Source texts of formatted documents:
—————

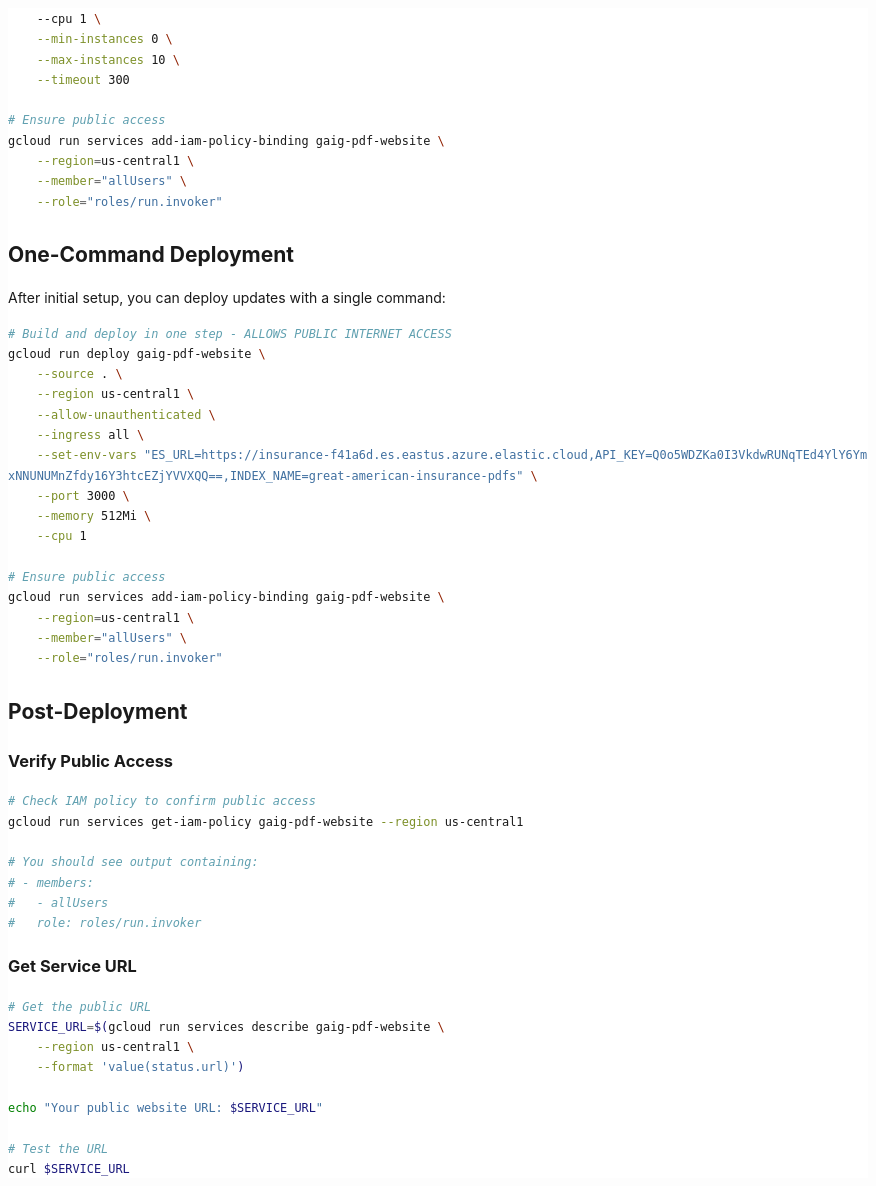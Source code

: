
 ```bash
    --cpu 1 \
    --min-instances 0 \
    --max-instances 10 \
    --timeout 300

# Ensure public access
gcloud run services add-iam-policy-binding gaig-pdf-website \
    --region=us-central1 \
    --member="allUsers" \
    --role="roles/run.invoker"
```

## One-Command Deployment

After initial setup, you can deploy updates with a single command:

```bash
# Build and deploy in one step - ALLOWS PUBLIC INTERNET ACCESS
gcloud run deploy gaig-pdf-website \
    --source . \
    --region us-central1 \
    --allow-unauthenticated \
    --ingress all \
    --set-env-vars "ES_URL=https://insurance-f41a6d.es.eastus.azure.elastic.cloud,API_KEY=Q0o5WDZKa0I3VkdwRUNqTEd4YlY6YmxNNUNUMnZfdy16Y3htcEZjYVVXQQ==,INDEX_NAME=great-american-insurance-pdfs" \
    --port 3000 \
    --memory 512Mi \
    --cpu 1

# Ensure public access
gcloud run services add-iam-policy-binding gaig-pdf-website \
    --region=us-central1 \
    --member="allUsers" \
    --role="roles/run.invoker"
```

## Post-Deployment

### Verify Public Access

```bash
# Check IAM policy to confirm public access
gcloud run services get-iam-policy gaig-pdf-website --region us-central1

# You should see output containing:
# - members:
#   - allUsers
#   role: roles/run.invoker
```

### Get Service URL
```bash
# Get the public URL
SERVICE_URL=$(gcloud run services describe gaig-pdf-website \
    --region us-central1 \
    --format 'value(status.url)')

echo "Your public website URL: $SERVICE_URL"

# Test the URL
curl $SERVICE_URL
```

—————

Reproduce the entries above exactly, though not their pictures.

Source code

:
 ```bash
    --cpu 1 \
    --min-instances 0 \
    --max-instances 10 \
    --timeout 300

# Ensure public access
gcloud run services add-iam-policy-binding gaig-pdf-website \
    --region=us-central1 \
    --member="allUsers" \
    --role="roles/run.invoker"
```

## One-Command Deployment

After initial setup, you can deploy updates with a single command:

```bash
# Build and deploy in one step - ALLOWS PUBLIC INTERNET ACCESS
gcloud run deploy gaig-pdf-website \
    --source . \
    --region us-central1 \
    --allow-unauthenticated \
    --ingress all \
    --set-env-vars "ES_URL=https://insurance-f41a6d.es.eastus.azure.elastic.cloud,API_KEY=Q0o5WDZKa0I3VkdwRUNqTEd4YlY6YmxNNUNUMnZfdy16Y3htcEZjYVVXQQ==,INDEX_NAME=great-american-insurance-pdfs" \
    --port 3000 \
    --memory 512Mi \
    --cpu 1

# Ensure public access
gcloud run services add-iam-policy-binding gaig-pdf-website \
    --region=us-central1 \
    --member="allUsers" \
    --role="roles/run.invoker"
```

## Post-Deployment

### Verify Public Access

```bash
# Check IAM policy to confirm public access
gcloud run services get-iam-policy gaig-pdf-website --region us-central1

# You should see output containing:
# - members:
#   - allUsers
#   role: roles/run.invoker
```

### Get Service URL
```bash
# Get the public URL
SERVICE_URL=$(gcloud run services describe gaig-pdf-website \
    --region us-central1 \
    --format 'value(status.url)')

echo "Your public website URL: $SERVICE_URL"

# Test the URL
curl $SERVICE_URL
```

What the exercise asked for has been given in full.